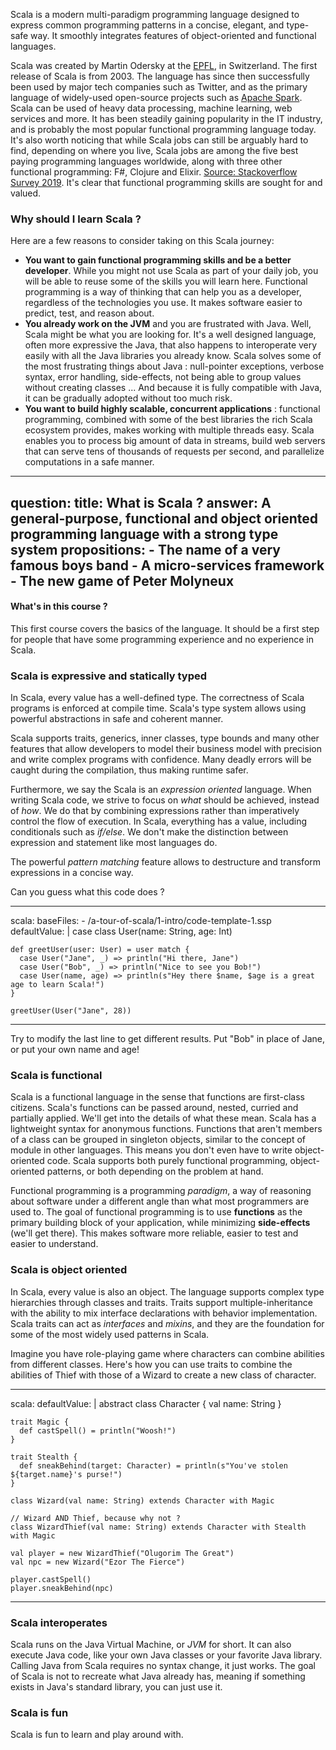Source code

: Scala is a modern multi-paradigm programming language designed to express common programming patterns in a concise, elegant, and type-safe way. It smoothly integrates features of object-oriented and functional languages.

Scala was created by Martin Odersky at the [EPFL](https://www.epfl.ch/en/), in Switzerland. The first release of Scala is from 2003.
The language has since then successfully been used by major tech companies such as Twitter, and as the primary language of
widely-used open-source projects such as [Apache Spark](https://spark.apache.org/). Scala can be used of heavy 
data processing, machine learning, web services and more. It has been steadily gaining popularity in the IT industry, 
and is probably the most popular functional programming language today.
It's also worth noticing that while Scala jobs can still be arguably hard to find, depending on where you live, Scala jobs are among the five
best paying programming languages worldwide, along with three other functional programming: F#, Clojure and Elixir.
[Source: Stackoverflow Survey 2019](https://insights.stackoverflow.com/survey/2019). It's clear that functional programming skills
are sought for and valued.

### Why should I learn Scala ?

Here are a few reasons to consider taking on this Scala journey:

- **You want to gain functional programming skills and be a better developer**. While you might not use Scala as part of your daily
job, you will be able to reuse some of the skills you will learn here. Functional programming is a way of thinking that can help you
as a developer, regardless of the technologies you use. It makes software easier to predict, test, and reason about.
- **You already work on the JVM** and you are frustrated with Java. Well, Scala might be what you are looking for. It's a well designed
language, often more expressive the Java, that also happens to interoperate very easily with all the Java libraries you already know.
Scala solves some of the most frustrating things about Java : null-pointer exceptions, verbose syntax, error handling, side-effects, not being able
to group values without creating classes ... And because it is fully compatible with Java, it can be gradually adopted without too much risk.
- **You want to build highly scalable, concurrent applications** : functional programming, combined with some of the best libraries the
rich Scala ecosystem provides, makes working with multiple threads easy. Scala enables you to process big amount of data in streams, build web
servers that can serve tens of thousands of requests per second, and parallelize computations in a safe manner.

----
question:
  title: What is Scala ?
  answer: A general-purpose, functional and object oriented programming language with a strong type system
  propositions:
    - The name of a very famous boys band
    - A micro-services framework
    - The new game of Peter Molyneux
----

#### What's in this course ?

This first course covers the basics of the language. It should be a first step for people that have some programming
experience and no experience in Scala.

### Scala is expressive and statically typed

In Scala, every value has a well-defined type. The correctness of Scala programs is
enforced at compile time. Scala's type system allows using powerful abstractions in safe and coherent manner. 

Scala supports traits, generics, inner classes, type bounds and many other features that allow developers
to model their business model with precision and write complex programs with confidence. Many deadly
errors will be caught during the compilation, thus making runtime safer.

Furthermore, we say the Scala is an *expression oriented* language. When writing Scala code, we strive
to focus on *what* should be achieved, instead of *how*. We do that by combining expressions rather than
imperatively control the flow of execution. In Scala, everything has a value, including conditionals such
as *if/else*. We don't make the distinction between expression and statement like most languages do.

The powerful *pattern matching* feature allows to destructure and transform expressions in a concise way.

Can you guess what this code does ?

----
scala:
  baseFiles:
    - /a-tour-of-scala/1-intro/code-template-1.ssp
  defaultValue: |
    case class User(name: String, age: Int)

    def greetUser(user: User) = user match {
      case User("Jane", _) => println("Hi there, Jane")
      case User("Bob", _) => println("Nice to see you Bob!")
      case User(name, age) => println(s"Hey there $name, $age is a great age to learn Scala!")
    }
  
    greetUser(User("Jane", 28))
----

Try to modify the last line to get different results. Put "Bob" in place of Jane, or put your own
name and age!

### Scala is functional

Scala is a functional language in the sense that functions are first-class citizens. Scala's functions
can be passed around, nested, curried and partially applied. We'll get into the details of what these mean. 
Scala has a lightweight syntax for anonymous functions. Functions that aren't members of a class can be grouped
in singleton objects, similar to the concept of module in other languages. This means you don't even have to write
object-oriented code. Scala supports both purely functional programming, object-oriented patterns, or both depending 
on the problem at hand.

Functional programming is a programming *paradigm*, a way of reasoning about software under a different angle than what
most programmers are used to. The goal of functional programming is to use **functions** as the primary building block of your
application, while minimizing **side-effects** (we'll get there). This makes software more reliable, easier to test and easier
to understand.

### Scala is object oriented

In Scala, every value is also an object. The language supports complex type hierarchies through classes and traits.
Traits support multiple-inheritance with the ability to mix interface declarations with behavior implementation.
Scala traits can act as *interfaces* and *mixins*, and they are the foundation for some of the most widely used patterns
in Scala.

Imagine you have role-playing game where characters can combine abilities from different classes. Here's how
you can use traits to combine the abilities of Thief with those of a Wizard to create a new class of character.

----
scala:
  defaultValue: |
    abstract class Character {
      val name: String
    }

    trait Magic {
      def castSpell() = println("Woosh!")
    }

    trait Stealth {
      def sneakBehind(target: Character) = println(s"You've stolen ${target.name}'s purse!")
    }

    class Wizard(val name: String) extends Character with Magic

    // Wizard AND Thief, because why not ?
    class WizardThief(val name: String) extends Character with Stealth with Magic

    val player = new WizardThief("Olugorim The Great")
    val npc = new Wizard("Ezor The Fierce")

    player.castSpell()
    player.sneakBehind(npc)
----


### Scala interoperates

Scala runs on the Java Virtual Machine, or *JVM* for short. It can also execute Java code, like your own Java classes or your favorite
Java library. Calling Java from Scala requires no syntax change, it just works. The goal of Scala is not to recreate what Java already
has, meaning if something exists in Java's standard library, you can just use it.

### Scala is fun

Scala is fun to learn and play around with.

=====

_TASK TO COMPLETE:_ An exact retyping of the material, minus the pictures, is the required answer.

_WRITTEN REPLY:_
Source code

: Scala is a modern multi-paradigm programming language designed to express common programming patterns in a concise, elegant, and type-safe way. It smoothly integrates features of object-oriented and functional languages.

Scala was created by Martin Odersky at the [EPFL](https://www.epfl.ch/en/), in Switzerland. The first release of Scala is from 2003.
The language has since then successfully been used by major tech companies such as Twitter, and as the primary language of
widely-used open-source projects such as [Apache Spark](https://spark.apache.org/). Scala can be used of heavy 
data processing, machine learning, web services and more. It has been steadily gaining popularity in the IT industry, 
and is probably the most popular functional programming language today.
It's also worth noticing that while Scala jobs can still be arguably hard to find, depending on where you live, Scala jobs are among the five
best paying programming languages worldwide, along with three other functional programming: F#, Clojure and Elixir.
[Source: Stackoverflow Survey 2019](https://insights.stackoverflow.com/survey/2019). It's clear that functional programming skills
are sought for and valued.

### Why should I learn Scala ?

Here are a few reasons to consider taking on this Scala journey:

- **You want to gain functional programming skills and be a better developer**. While you might not use Scala as part of your daily
job, you will be able to reuse some of the skills you will learn here. Functional programming is a way of thinking that can help you
as a developer, regardless of the technologies you use. It makes software easier to predict, test, and reason about.
- **You already work on the JVM** and you are frustrated with Java. Well, Scala might be what you are looking for. It's a well designed
language, often more expressive the Java, that also happens to interoperate very easily with all the Java libraries you already know.
Scala solves some of the most frustrating things about Java : null-pointer exceptions, verbose syntax, error handling, side-effects, not being able
to group values without creating classes ... And because it is fully compatible with Java, it can be gradually adopted without too much risk.
- **You want to build highly scalable, concurrent applications** : functional programming, combined with some of the best libraries the
rich Scala ecosystem provides, makes working with multiple threads easy. Scala enables you to process big amount of data in streams, build web
servers that can serve tens of thousands of requests per second, and parallelize computations in a safe manner.

----
question:
  title: What is Scala ?
  answer: A general-purpose, functional and object oriented programming language with a strong type system
  propositions:
    - The name of a very famous boys band
    - A micro-services framework
    - The new game of Peter Molyneux
----

#### What's in this course ?

This first course covers the basics of the language. It should be a first step for people that have some programming
experience and no experience in Scala.

### Scala is expressive and statically typed

In Scala, every value has a well-defined type. The correctness of Scala programs is
enforced at compile time. Scala's type system allows using powerful abstractions in safe and coherent manner. 

Scala supports traits, generics, inner classes, type bounds and many other features that allow developers
to model their business model with precision and write complex programs with confidence. Many deadly
errors will be caught during the compilation, thus making runtime safer.

Furthermore, we say the Scala is an *expression oriented* language. When writing Scala code, we strive
to focus on *what* should be achieved, instead of *how*. We do that by combining expressions rather than
imperatively control the flow of execution. In Scala, everything has a value, including conditionals such
as *if/else*. We don't make the distinction between expression and statement like most languages do.

The powerful *pattern matching* feature allows to destructure and transform expressions in a concise way.

Can you guess what this code does ?

----
scala:
  baseFiles:
    - /a-tour-of-scala/1-intro/code-template-1.ssp
  defaultValue: |
    case class User(name: String, age: Int)

    def greetUser(user: User) = user match {
      case User("Jane", _) => println("Hi there, Jane")
      case User("Bob", _) => println("Nice to see you Bob!")
      case User(name, age) => println(s"Hey there $name, $age is a great age to learn Scala!")
    }
  
    greetUser(User("Jane", 28))
----

Try to modify the last line to get different results. Put "Bob" in place of Jane, or put your own
name and age!

### Scala is functional

Scala is a functional language in the sense that functions are first-class citizens. Scala's functions
can be passed around, nested, curried and partially applied. We'll get into the details of what these mean. 
Scala has a lightweight syntax for anonymous functions. Functions that aren't members of a class can be grouped
in singleton objects, similar to the concept of module in other languages. This means you don't even have to write
object-oriented code. Scala supports both purely functional programming, object-oriented patterns, or both depending 
on the problem at hand.

Functional programming is a programming *paradigm*, a way of reasoning about software under a different angle than what
most programmers are used to. The goal of functional programming is to use **functions** as the primary building block of your
application, while minimizing **side-effects** (we'll get there). This makes software more reliable, easier to test and easier
to understand.

### Scala is object oriented

In Scala, every value is also an object. The language supports complex type hierarchies through classes and traits.
Traits support multiple-inheritance with the ability to mix interface declarations with behavior implementation.
Scala traits can act as *interfaces* and *mixins*, and they are the foundation for some of the most widely used patterns
in Scala.

Imagine you have role-playing game where characters can combine abilities from different classes. Here's how
you can use traits to combine the abilities of Thief with those of a Wizard to create a new class of character.

----
scala:
  defaultValue: |
    abstract class Character {
      val name: String
    }

    trait Magic {
      def castSpell() = println("Woosh!")
    }

    trait Stealth {
      def sneakBehind(target: Character) = println(s"You've stolen ${target.name}'s purse!")
    }

    class Wizard(val name: String) extends Character with Magic

    // Wizard AND Thief, because why not ?
    class WizardThief(val name: String) extends Character with Stealth with Magic

    val player = new WizardThief("Olugorim The Great")
    val npc = new Wizard("Ezor The Fierce")

    player.castSpell()
    player.sneakBehind(npc)
----


### Scala interoperates

Scala runs on the Java Virtual Machine, or *JVM* for short. It can also execute Java code, like your own Java classes or your favorite
Java library. Calling Java from Scala requires no syntax change, it just works. The goal of Scala is not to recreate what Java already
has, meaning if something exists in Java's standard library, you can just use it.

### Scala is fun

Scala is fun to learn and play around with.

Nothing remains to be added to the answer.